Salió de aquel edificio y siguió los planes que ya tenía trazado. Luego de una buena sesión deportiva tomó una larga ducha relajante, para, finalmente, bajar a la calle y caminar las dos cuadras que lo separaban del bar de siempre. Entró al sitio donde todos lo conocían sentándose en la barra que estaba a la izquierda del gran salón.
—Jeremías, buenas noches — le dijo el hombre al otro lado de la barra. El morocho lo estudió un instante.
—¿Cómo va Manuel? — saludó un poco serio —. Todavía me cuesta reconocerlos — dijo y señaló al otro hombre detrás de la barra que era exactamente igual al que lo atendía.
—No pasa nada — respondió el muchacho —. ¿Te sirvo lo de siempre? — El morocho asintió.

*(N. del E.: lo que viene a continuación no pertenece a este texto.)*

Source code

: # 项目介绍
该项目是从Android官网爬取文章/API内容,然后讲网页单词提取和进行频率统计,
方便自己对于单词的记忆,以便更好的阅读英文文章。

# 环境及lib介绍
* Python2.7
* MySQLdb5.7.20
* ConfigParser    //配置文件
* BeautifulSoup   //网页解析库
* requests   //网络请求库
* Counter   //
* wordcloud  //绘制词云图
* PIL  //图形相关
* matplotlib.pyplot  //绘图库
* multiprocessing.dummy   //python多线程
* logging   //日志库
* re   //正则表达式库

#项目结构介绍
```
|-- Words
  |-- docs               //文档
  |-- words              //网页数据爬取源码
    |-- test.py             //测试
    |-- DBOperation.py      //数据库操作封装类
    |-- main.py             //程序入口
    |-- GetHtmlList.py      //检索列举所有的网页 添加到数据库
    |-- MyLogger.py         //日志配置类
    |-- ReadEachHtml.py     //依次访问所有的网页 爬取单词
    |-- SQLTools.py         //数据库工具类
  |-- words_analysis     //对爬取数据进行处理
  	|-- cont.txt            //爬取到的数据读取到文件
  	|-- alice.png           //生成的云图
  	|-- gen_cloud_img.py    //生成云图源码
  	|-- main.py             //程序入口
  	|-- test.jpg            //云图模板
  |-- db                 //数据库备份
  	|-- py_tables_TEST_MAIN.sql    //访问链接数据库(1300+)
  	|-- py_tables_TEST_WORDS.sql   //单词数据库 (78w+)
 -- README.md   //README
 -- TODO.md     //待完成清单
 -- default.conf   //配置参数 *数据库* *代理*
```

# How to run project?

Un vaso con unos hielos fue colocado en la barra y luego el hombre que atendía vertió uno de sus mejores whiskies dentro.

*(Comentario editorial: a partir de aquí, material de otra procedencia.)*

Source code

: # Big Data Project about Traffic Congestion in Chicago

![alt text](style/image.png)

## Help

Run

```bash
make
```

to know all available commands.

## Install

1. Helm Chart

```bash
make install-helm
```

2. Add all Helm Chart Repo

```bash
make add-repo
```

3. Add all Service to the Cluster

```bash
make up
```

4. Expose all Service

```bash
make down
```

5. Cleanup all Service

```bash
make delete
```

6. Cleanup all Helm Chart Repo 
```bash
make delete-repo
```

—¿Y qué tenemos hoy? — le preguntó Jeremías a Manuel que miraba detrás de él a las personas del lugar.
—Bien tenés, dos morochas, una pelirroja y… dos rubias —dijo examinando conscientemente —. Las rubias… eeee…— dijo con un tono un poco desagradable —, las morochas, una bien, la otra regular y la pelirroja no te va a gustar, asique si me la querés dejar no me enojo. — Ambos rieron ante el comentario —. Igual ni te esfuerces porque ahí viene la morocha — dijo mientras fingía limpiar un vaso.

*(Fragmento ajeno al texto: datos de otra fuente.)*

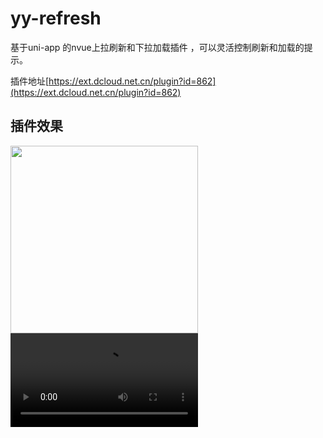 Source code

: 
# yy-refresh
基于uni-app 的nvue上拉刷新和下拉加载插件 ，可以灵活控制刷新和加载的提示。

插件地址[https://ext.dcloud.net.cn/plugin?id=862](https://ext.dcloud.net.cn/plugin?id=862)
## 插件效果
<img src="http://tva1.sinaimg.cn/large/007X8olVly1g7z737a64ag30hs0zk1ak.gif" width="300" />  
<video src=" ">
## 使用教程

* 导入插件
```JavaScript
//下拉刷新插件
import yyRefresh from '@/components/yy-refresh/yy-refresh.nvue';
//上拉加载插件
import yyLoadMore from '@/components/yy-refresh/yy-load-more.vue';
```

* 声明插件
```JavaScript
    components: {
		yyRefresh,
		yyLoadMore
	}
```

* 使用插件
```Html
<list class="list" :style="{ height: screenHeight, width: screenWidth }">
	<!-- 下拉刷新 -->
	<yy-refresh :refresh-text="refreshText" @refresh="onRefresh" ref="yyRefresh"></yy-refresh>
	<cell v-for="(item, index) in testData" :key="index" class="list-item">
		<text style="line-height: 30px;">{{ item }}</text>
	</cell>
	<!-- 上拉加载 -->
	<yy-load-more :loading-text="loadMoreText" @loadMore="onLoadMore" ref="yyLoadMore"></yy-load-more>
</list>
```
在调用插件的页面实现：
```JavaScript
onRefresh() {
	//此处模拟请求数据 Here the request data is simulated
	setTimeout(() => {
		this.testData = 20
		//结束刷新 stop refreshing
		this.$refs.yyRefresh.finish();
	}, 1000);
},
onLoadMore() {
	//此处模拟请求数据  Here the request data is simulated
	setTimeout(() => {
		//结束加载  stop loading
		if (this.testData > 20) {
			this.$refs.yyLoadMore.finish(false);
		} else {
			this.testData += 10
			this.$refs.yyLoadMore.finish(true);
		}
	}, 1000);
}
```
## 参数说明

|参数|插件名|说明|是否必填|默认值|
|--------|--------|--------|--------|--------|
|refresh-text|yy-refresh|插件的下拉刷新提示文本数组，具体参考默认值|否|['下拉刷新', '释放更新', '刷新中...', '刷新成功']|
|loading-text|yy-load-more|上拉加载提示文本数组，具体参考默认值|否|['', '加载中...', '没有更多啦']|
|ref|yy-refresh，yy-load-more|必填属性，用于结束刷新和加载，其值可以自定义，但是在结束刷新或加载时必须使用this.$refs.\<ref>.finish(500);结束|是||

## 监听事件说明

|事件|插件名|说明|
|--------|--------|--------|
|onRefresh|yy-refresh|下拉刷新事件|
|onLoadMore|yy-load-more|上拉加载事件|

## 其它

```JavaScript
that.$refs.yyRefresh.finish(<Number>);
```
其中的Number为加载完成后显示结果的时间（单位为ms），即上拉加载显示加载完成的时间。
```JavaScript
that.$refs.yyLoadMore.finish(<boolean>);
```
其中的Boolean为是否还有更多数据，默认为True
如有BUG欢迎更正，github地址：[https://github.com/RickyHal/yy-refresh](https://github.com/RickyHal/yy-refresh)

—Hola, ¿me das una cerveza? —preguntó la mujer apoyada en la barra dejando ver el buen tamaño de sus senos.
Jeremías giró un poco su cabeza para observarla mejor. Realmente el vestido n***o, corto y apretado realzaba cada detalle de esa mujer sin llegar a ser grosero, el pelo lacio y largo, le confería un toque de misterio, sus labios carnosos, apetecibles, se volvían más deseables cuando los mordía ligeramente mientras lo miraba.
—La cerveza la p**o yo — dijo Jeremías al bartender sin quitar su mirada de la mujer.
—Que caballero — respondió ella con una sonrisa bastante provocativa.
No tardó más de cuarenta minutos en convencerla de dejar el lugar e ir a otro donde pudiesen tener más intimidad. Caminaron por la calle unos metros y antes de llegar a la siguiente cuadra ya estaban buscando un rincón oscuro donde dejarse llevar por los deseos. Un estacionamiento subterráneo que permanecía abierto fue ideal, la morocha solo debió levantar un poco su corto vestido para darle acceso a su feminidad, él bajó un poco su pantalón y se dedicó a disfrutar ese momento de placer que la mujer le regalaba. Una vez terminado todo se acomodó su ropa y despidió a su compañera sin demasiado protocolo, para luego salir a la calle que lo llevaría a su hogar. No escuchó jamás que lo persiguió un poco pidiendo que permanecieran un poco más juntos o que le brindara alguna forma de contactarlo, no le interesaba volverla a ver asique no se iba a detener por ella, solo caminó ignorándola hasta que ésta se cansó y giró enojada para caminar en dirección al bar. Manuel, al ver que la morocha había regresado, intuyó que su cliente ya había descargado sus deseos, que el gran Jeremías, de nuevo, había decidido no ir más allá, solo buscar sexo y ya.